REGGIE B. WALTON, United States District Judge

The plaintiff, Judicial Watch, Inc., filed this civil case, alleging that the defendant, the National Archives and Records Administration (“Archives”), violated the Freedom of Information Act (“FOIA”), 5 U.S.C. § 552 (2012), by improperly withholding records subject to disclosure under the FOIA. Complaint (“Compl.”) ¶¶ 10-12. Currently before the Court are the Defendant’s Motion for Summary Judgment (“Def.’s Mot.”), ECF No. 10, and the Plaintiffs Cross-Motion for Summary Judgment (“PL’s Mot.”), ECF No. 13. After carefully considering all of the relevant submissions by the parties, the Court concludes for the following reasons that it must grant the defendant’s motion for summary judgment and deny the plaintiffs cross-motion for summary judgment. 1

I. BACKGROUND

In January 1994, Robert B. Fiske, Jr. was appointed as independent counsel by United States Attorney General Janet Reno, “to investigate allegations of criminal activity in connection with a defunct Arkansas thrift institution, the Madison Guaranty Savings & Loan Association (“Madison Guaranty”).” Pl.’s Facts ¶ 1. Among other matters, the independent counsel was tasked with investigating Hillary Clinton’s involvement with Madison Guaranty, as well as an Arkansas real estate venture named “Whitewater Development Company, Inc.,” and an investment company named “Capital Management Services.” Id. ¶ 4. In August of 1994, Kenneth Starr replaced Mr. Fiske as independent counsel. Id. ¶ 6. Five reports detailing the investigation were ultimately prepared by the independent counsel, id. ¶ 7, and are currently publicly available on the United States Government Publishing Office’s website, id. ¶ 9. Included in the reports is information gathered from numerous sources, including but not limited to, interviews, deposition testimony, grand jury testimony from twenty-one witnesses, and interrogatory responses. Id. ¶¶ 23-25.

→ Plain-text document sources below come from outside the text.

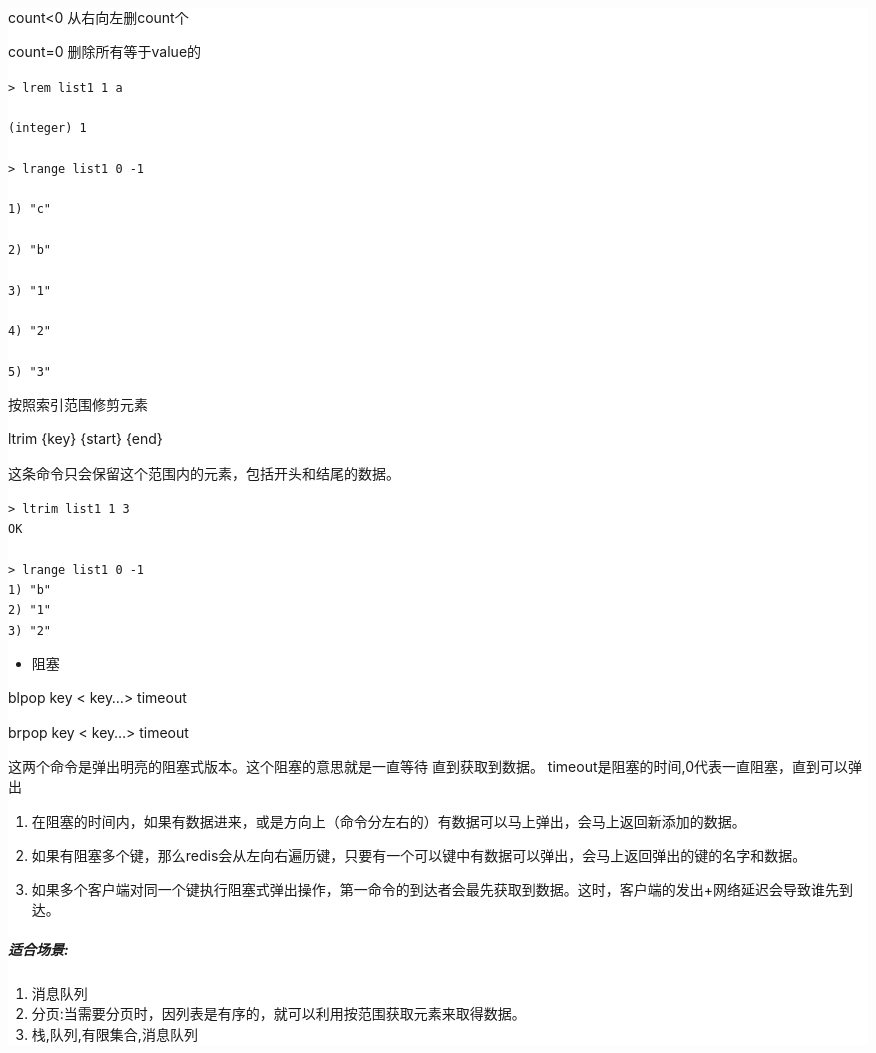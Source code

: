 count<0 从右向左删count个 

count=0 删除所有等于value的

```
> lrem list1 1 a

(integer) 1

> lrange list1 0 -1

1) "c"

2) "b"

3) "1"

4) "2"

5) "3"

```

按照索引范围修剪元素 

ltrim {key} {start} {end} 

这条命令只会保留这个范围内的元素，包括开头和结尾的数据。

```
> ltrim list1 1 3
OK

> lrange list1 0 -1
1) "b"
2) "1"
3) "2"

```
- 阻塞

blpop key < key…> timeout 

brpop key < key…> timeout 

这两个命令是弹出明亮的阻塞式版本。这个阻塞的意思就是一直等待 直到获取到数据。 
timeout是阻塞的时间,0代表一直阻塞，直到可以弹出

1. 在阻塞的时间内，如果有数据进来，或是方向上（命令分左右的）有数据可以马上弹出，会马上返回新添加的数据。 

2. 如果有阻塞多个键，那么redis会从左向右遍历键，只要有一个可以键中有数据可以弹出，会马上返回弹出的键的名字和数据。 

3. 如果多个客户端对同一个键执行阻塞式弹出操作，第一命令的到达者会最先获取到数据。这时，客户端的发出+网络延迟会导致谁先到达。



##### 适合场景:

1. 消息队列
2. 分页:当需要分页时，因列表是有序的，就可以利用按范围获取元素来取得数据。
3. 栈,队列,有限集合,消息队列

Specifically, one of the reports describes Mrs. Clinton’s legal representation of Madison Guaranty regarding “numerous criminal and other fraudulent acts” de- *49 tween April 1985 and July 1986. Id. ¶¶ 10-13. During the course of the independent counsel’s investigation, Mrs. Clinton “made numerous statements and gave sworn testimony regarding her representation of Madison Guaranty,” id. ¶ 20, and the independent counsel investigated whether Mrs. Clinton “had committed perjury, made false statements, or obstructed justice during those investigations,” id. ¶ 21, ultimately concluding that “there was insufficient evidence to prove beyond a reasonable doubt that Mrs. Clinton had committed any federal criminal offense,” id ¶ 22. Upon termination of the investigation by the independent counsel, federal law mandates that custody of the records compiled by the independent counsel be transferred to the Archives, see 28 U.S.C. § 594(k)(l) (2000), which now maintains custody of the records of the “independent counsels who served under Title VI of the Ethics in Government Act of 1978,” Def.’s Facts ¶ 1, ECF No. 10-4. Included in the records are “drafts of a proposed indictment of Hillary Rodham Clinton.” Id. ¶ 4.

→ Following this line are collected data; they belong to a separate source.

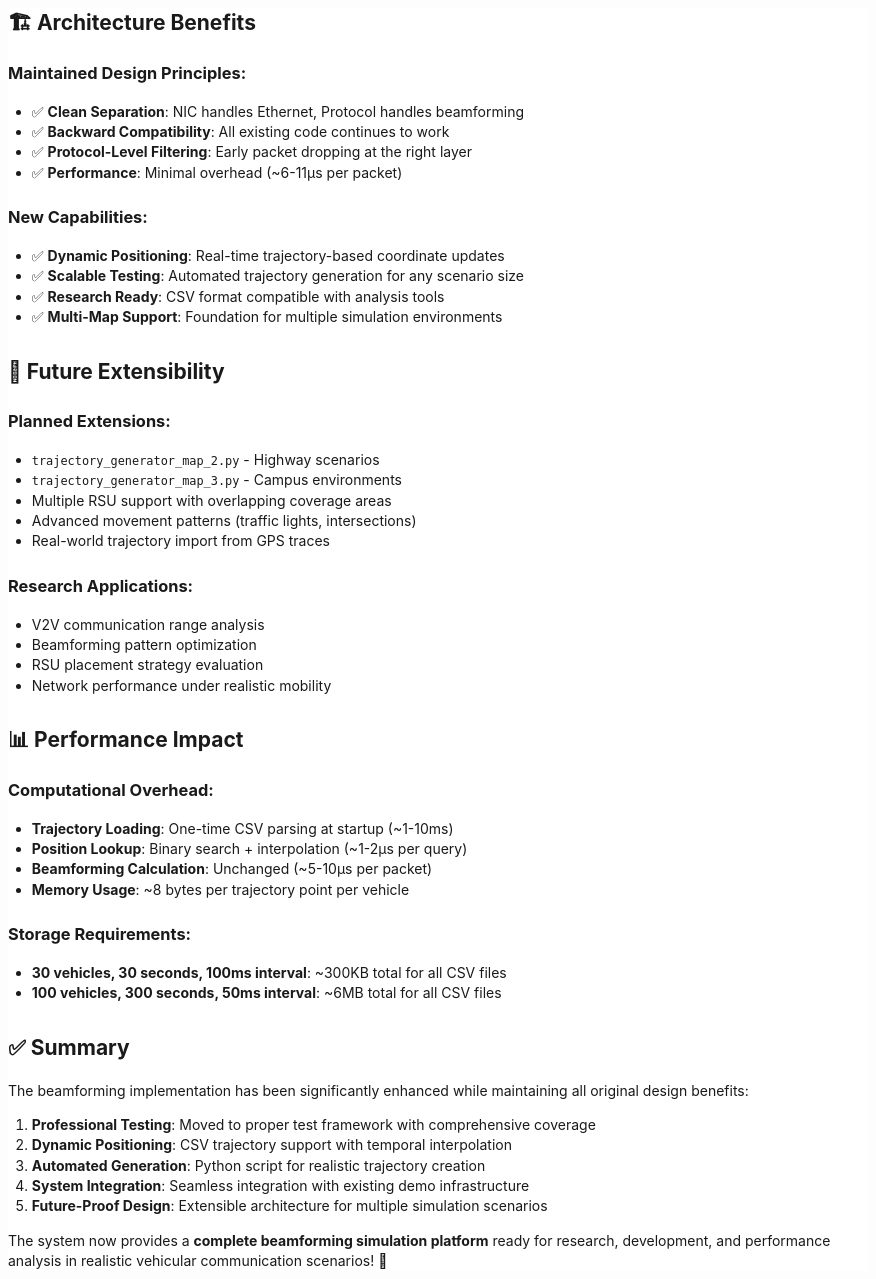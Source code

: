 ## 🏗️ **Architecture Benefits**

### **Maintained Design Principles:**
- ✅ **Clean Separation**: NIC handles Ethernet, Protocol handles beamforming
- ✅ **Backward Compatibility**: All existing code continues to work
- ✅ **Protocol-Level Filtering**: Early packet dropping at the right layer
- ✅ **Performance**: Minimal overhead (~6-11µs per packet)

### **New Capabilities:**
- ✅ **Dynamic Positioning**: Real-time trajectory-based coordinate updates
- ✅ **Scalable Testing**: Automated trajectory generation for any scenario size
- ✅ **Research Ready**: CSV format compatible with analysis tools
- ✅ **Multi-Map Support**: Foundation for multiple simulation environments

## 🚀 **Future Extensibility**

### **Planned Extensions:**
- `trajectory_generator_map_2.py` - Highway scenarios
- `trajectory_generator_map_3.py` - Campus environments  
- Multiple RSU support with overlapping coverage areas
- Advanced movement patterns (traffic lights, intersections)
- Real-world trajectory import from GPS traces

### **Research Applications:**
- V2V communication range analysis
- Beamforming pattern optimization
- RSU placement strategy evaluation
- Network performance under realistic mobility

## 📊 **Performance Impact**

### **Computational Overhead:**
- **Trajectory Loading**: One-time CSV parsing at startup (~1-10ms)
- **Position Lookup**: Binary search + interpolation (~1-2µs per query)
- **Beamforming Calculation**: Unchanged (~5-10µs per packet)
- **Memory Usage**: ~8 bytes per trajectory point per vehicle

### **Storage Requirements:**
- **30 vehicles, 30 seconds, 100ms interval**: ~300KB total for all CSV files
- **100 vehicles, 300 seconds, 50ms interval**: ~6MB total for all CSV files

## ✅ **Summary**

The beamforming implementation has been significantly enhanced while maintaining all original design benefits:

1. **Professional Testing**: Moved to proper test framework with comprehensive coverage
2. **Dynamic Positioning**: CSV trajectory support with temporal interpolation  
3. **Automated Generation**: Python script for realistic trajectory creation
4. **System Integration**: Seamless integration with existing demo infrastructure
5. **Future-Proof Design**: Extensible architecture for multiple simulation scenarios

The system now provides a **complete beamforming simulation platform** ready for research, development, and performance analysis in realistic vehicular communication scenarios! 🎉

By letter dated March 9, 2015, the plaintiff submitted a request to the Archives under the FOIA for the following records:

All versions of indictments against Hillary Rodham Clinton, including, but not limited to, Versions 1, 2, and 3 in box 2250 of the Hickman Ewing[ 2 ] Attorney Files, the “HRC/_Draft Indictment” in box 2256 of the Hickman Ewing Attorney Files, as well as any [and] all versions written by Deputy Independent Counsel Hickman Ewing, Jr. prior to September of 1996.

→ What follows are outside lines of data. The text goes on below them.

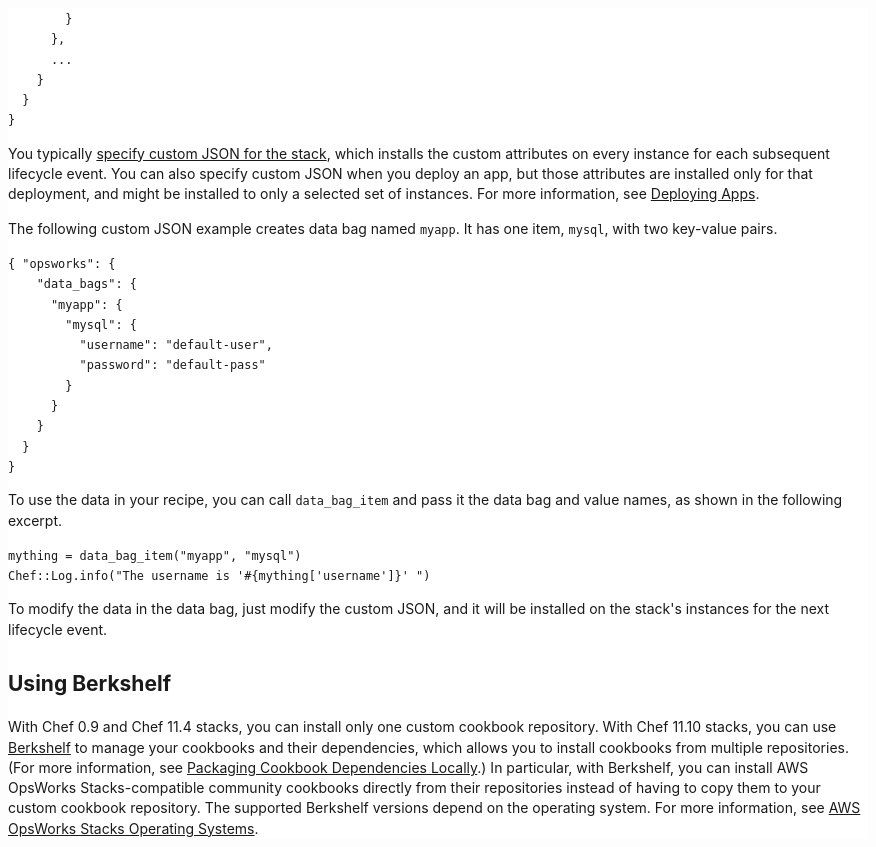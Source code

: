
 ```
        }
      },
      ...
    }
  }
}
```

You typically [specify custom JSON for the stack](workingstacks-json.md), which installs the custom attributes on every instance for each subsequent lifecycle event\. You can also specify custom JSON when you deploy an app, but those attributes are installed only for that deployment, and might be installed to only a selected set of instances\. For more information, see [Deploying Apps](workingapps-deploying.md)\.

The following custom JSON example creates data bag named `myapp`\. It has one item, `mysql`, with two key\-value pairs\.

```
{ "opsworks": {
    "data_bags": {
      "myapp": {
        "mysql": { 
          "username": "default-user",
          "password": "default-pass"
        }
      }
    }
  }
}
```

To use the data in your recipe, you can call `data_bag_item` and pass it the data bag and value names, as shown in the following excerpt\.

```
mything = data_bag_item("myapp", "mysql")
Chef::Log.info("The username is '#{mything['username']}' ")
```

To modify the data in the data bag, just modify the custom JSON, and it will be installed on the stack's instances for the next lifecycle event\. 

## Using Berkshelf<a name="workingcookbook-chef11-10-berkshelf"></a>

With Chef 0\.9 and Chef 11\.4 stacks, you can install only one custom cookbook repository\. With Chef 11\.10 stacks, you can use [Berkshelf](http://berkshelf.com/) to manage your cookbooks and their dependencies, which allows you to install cookbooks from multiple repositories\. \(For more information, see [Packaging Cookbook Dependencies Locally](best-practices-packaging-cookbooks-locally.md)\.\) In particular, with Berkshelf, you can install AWS OpsWorks Stacks\-compatible community cookbooks directly from their repositories instead of having to copy them to your custom cookbook repository\. The supported Berkshelf versions depend on the operating system\. For more information, see [AWS OpsWorks Stacks Operating Systems](workinginstances-os.md)\.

Id. ¶ 8. The Archives “responded to [the] plaintiffs request by locating the two boxes of records of Mr. Starr and his successors,” both which contain drafts of proposed indictments of Mrs. Clinton, but no other responsive documents. Def.’s Mem. at 3. By letter dated March 19, 2015, the Archives advised the plaintiff that it “ha[d] examined the folders from Hickman Ewing’s attorney files that [the plaintiff] requested” and was withholding the folders entitled “Draft Indictment” from box 2250 and “Hillary Rodham Clinton/Webster L. Hubbell Draft Indictment” from box 2256 in full pursuant to Exemption (7)(C). Def.’s Mot., Exhibit (“Ex.”) C at 1..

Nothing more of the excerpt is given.